Applies to Product: | USM Appliance™ | LevelBlue OSSIM® |
When you first start using USM Appliance, it is a good idea to let it run for a few days to determine which events and alarms you can consider "noise" and which ones to investigate further. By noise, we mean false positives that obscure true positives, or events that may indicate truly malicious behavior.
Because no system is perfect, you must ensure that you have actionable alarms and useful reports — not hundreds of things to review. What you learn from the baseline collection and the evaluation of those events helps you create policies that tell USM Appliance what is important — or not.
Baselining
To be able to tune the system, you need to create a baseline for what constitutes normal behavior in your network. This is called baselining. The alarms and events generated during this initial period represent currently normal behavior, in other words, a snapshot in time. Of course, there may be things you want to filter out right away. But in general, you should resist the temptation and wait until you have had a chance to observe any patterns in your network.
Evaluating Results
After you collect these data points, you need to start making decisions about them, based on the following criteria:
- Which events have value and applicability to my system?
- Which events have to do with network policy and therefore are not potential threats?
- Was the risk properly assessed?
- Which events have value for reporting?
- Who should receive notification when this event occurs?
Answering these questions for the first time is best done in a group setting with the relevant stakeholders.
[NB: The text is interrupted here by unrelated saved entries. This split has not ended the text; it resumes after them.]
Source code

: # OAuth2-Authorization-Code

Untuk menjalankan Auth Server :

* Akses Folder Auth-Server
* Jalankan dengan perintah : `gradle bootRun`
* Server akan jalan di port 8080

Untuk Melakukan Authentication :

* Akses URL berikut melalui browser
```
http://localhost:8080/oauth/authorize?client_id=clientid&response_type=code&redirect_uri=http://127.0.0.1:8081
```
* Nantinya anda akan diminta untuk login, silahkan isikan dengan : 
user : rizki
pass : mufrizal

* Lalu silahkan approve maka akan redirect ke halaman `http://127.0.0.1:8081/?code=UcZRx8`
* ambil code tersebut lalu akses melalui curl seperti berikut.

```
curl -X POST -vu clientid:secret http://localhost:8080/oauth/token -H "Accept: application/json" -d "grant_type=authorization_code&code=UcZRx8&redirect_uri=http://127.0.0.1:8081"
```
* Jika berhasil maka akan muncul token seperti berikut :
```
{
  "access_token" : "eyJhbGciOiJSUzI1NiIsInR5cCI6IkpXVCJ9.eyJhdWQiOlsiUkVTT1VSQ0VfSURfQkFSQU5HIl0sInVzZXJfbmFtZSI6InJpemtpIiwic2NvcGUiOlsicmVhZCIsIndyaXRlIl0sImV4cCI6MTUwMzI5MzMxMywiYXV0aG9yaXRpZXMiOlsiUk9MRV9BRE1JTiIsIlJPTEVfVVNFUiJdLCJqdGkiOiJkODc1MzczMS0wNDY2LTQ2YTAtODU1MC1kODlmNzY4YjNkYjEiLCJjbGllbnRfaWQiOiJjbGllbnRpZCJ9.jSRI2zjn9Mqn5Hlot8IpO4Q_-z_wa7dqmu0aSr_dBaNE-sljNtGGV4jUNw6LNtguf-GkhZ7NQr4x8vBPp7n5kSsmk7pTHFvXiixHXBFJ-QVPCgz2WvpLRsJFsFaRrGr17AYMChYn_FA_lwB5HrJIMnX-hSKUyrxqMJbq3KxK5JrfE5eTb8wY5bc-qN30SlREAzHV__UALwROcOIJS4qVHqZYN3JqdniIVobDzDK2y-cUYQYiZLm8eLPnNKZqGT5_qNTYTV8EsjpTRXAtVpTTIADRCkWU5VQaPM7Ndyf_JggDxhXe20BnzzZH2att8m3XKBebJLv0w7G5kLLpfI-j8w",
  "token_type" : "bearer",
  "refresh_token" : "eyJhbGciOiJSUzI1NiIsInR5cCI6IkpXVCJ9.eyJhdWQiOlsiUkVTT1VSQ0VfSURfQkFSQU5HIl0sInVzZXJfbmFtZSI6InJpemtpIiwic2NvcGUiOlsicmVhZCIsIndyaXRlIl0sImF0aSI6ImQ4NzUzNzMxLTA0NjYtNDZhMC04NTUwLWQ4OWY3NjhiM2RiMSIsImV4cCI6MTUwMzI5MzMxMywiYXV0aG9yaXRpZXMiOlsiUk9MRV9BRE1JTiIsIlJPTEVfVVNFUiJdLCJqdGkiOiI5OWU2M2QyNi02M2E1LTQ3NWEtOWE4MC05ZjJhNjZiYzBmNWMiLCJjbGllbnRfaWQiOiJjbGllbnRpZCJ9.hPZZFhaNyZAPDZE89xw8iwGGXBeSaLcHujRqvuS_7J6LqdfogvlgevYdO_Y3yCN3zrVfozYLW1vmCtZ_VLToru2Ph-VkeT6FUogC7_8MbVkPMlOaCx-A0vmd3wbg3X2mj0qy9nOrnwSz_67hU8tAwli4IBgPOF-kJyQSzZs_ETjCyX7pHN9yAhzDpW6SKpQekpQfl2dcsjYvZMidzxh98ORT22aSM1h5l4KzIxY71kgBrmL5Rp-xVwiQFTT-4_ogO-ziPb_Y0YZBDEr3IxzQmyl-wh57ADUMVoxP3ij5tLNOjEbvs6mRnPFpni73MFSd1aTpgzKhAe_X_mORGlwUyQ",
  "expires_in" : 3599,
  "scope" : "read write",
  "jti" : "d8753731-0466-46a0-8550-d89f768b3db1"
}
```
In subsequent iterations of this process, usually only the analysts participate, because the fundamental questions for each event can be applied through taxonomy. Because LevelBlue releases new signatures frequently, this decision process should be repeated at regular intervals.
Filtering Out the Noise
Some false positives you may want to identify and filter out right away. One example might be an alarm indicating scanning of hosts in the network. Such activity can be completely legitimate if performed by an internal network mapper. On the other hand, it may be currently benign, but may also be a precursor to a real attack. USM Appliance treats both events equally.
If you examine an alarm and you determine that the event that triggered it was noise, not a real threat, consider taking the following steps:
- Create a policy that prevents USM Appliance from processing new events from the source. For example, let's say that USM Appliance properly detected vulnerability scanning coming from an internal scanner but such events do not interest you.
- If not interested in specific alarms, you can do the following:
- Reconfigure the external data source not to send such events.
- Use a policy to discard such events.
- Disable the correlation rule.
- Delete all occurrences of the alarm from SIEM.
Creating New Policies
You may also want to create a policy to reduce the number of false positives. For example, you might create a policy that USM Appliance no longer processes events from the specific host that is the source of false positive events.
Let's say that USM Appliance properly detected vulnerability scanning coming from a vulnerability scanner inside of your system. If you have no interest in such events, because your environment controls the vulnerability scanner, you can create a policy that excludes events coming from it, so that the USM Appliance Server does not process them.
After performing either or both of these tasks, you should delete all occurrences of the alarm from USM Appliance. For information on how to do this, see Reviewing Alarms as a Group.
For more information on tuning correlation rules and policy management, see Correlation Rules and Policy Management.
Tuning Correlation Rules
Tune your correlation rules, if needed, to adjust priority or reliability, or both, to change risk level. If the risk is value lower than 1, USM Appliance does not generate an alarm.
One example in which you might do this would be a correlation rule that detects instant messaging. If your company security policy allows instant messaging, you do not need to receive warnings about such events.
If the alarm was a false positive, in other words, it was triggered by traffic that should not have done so, you must customize the correlation rule that triggered the alarm. After you have customized the rule, label the existing alarm as a false positive, and close it. (For details, see Reviewing Alarms as a Group.)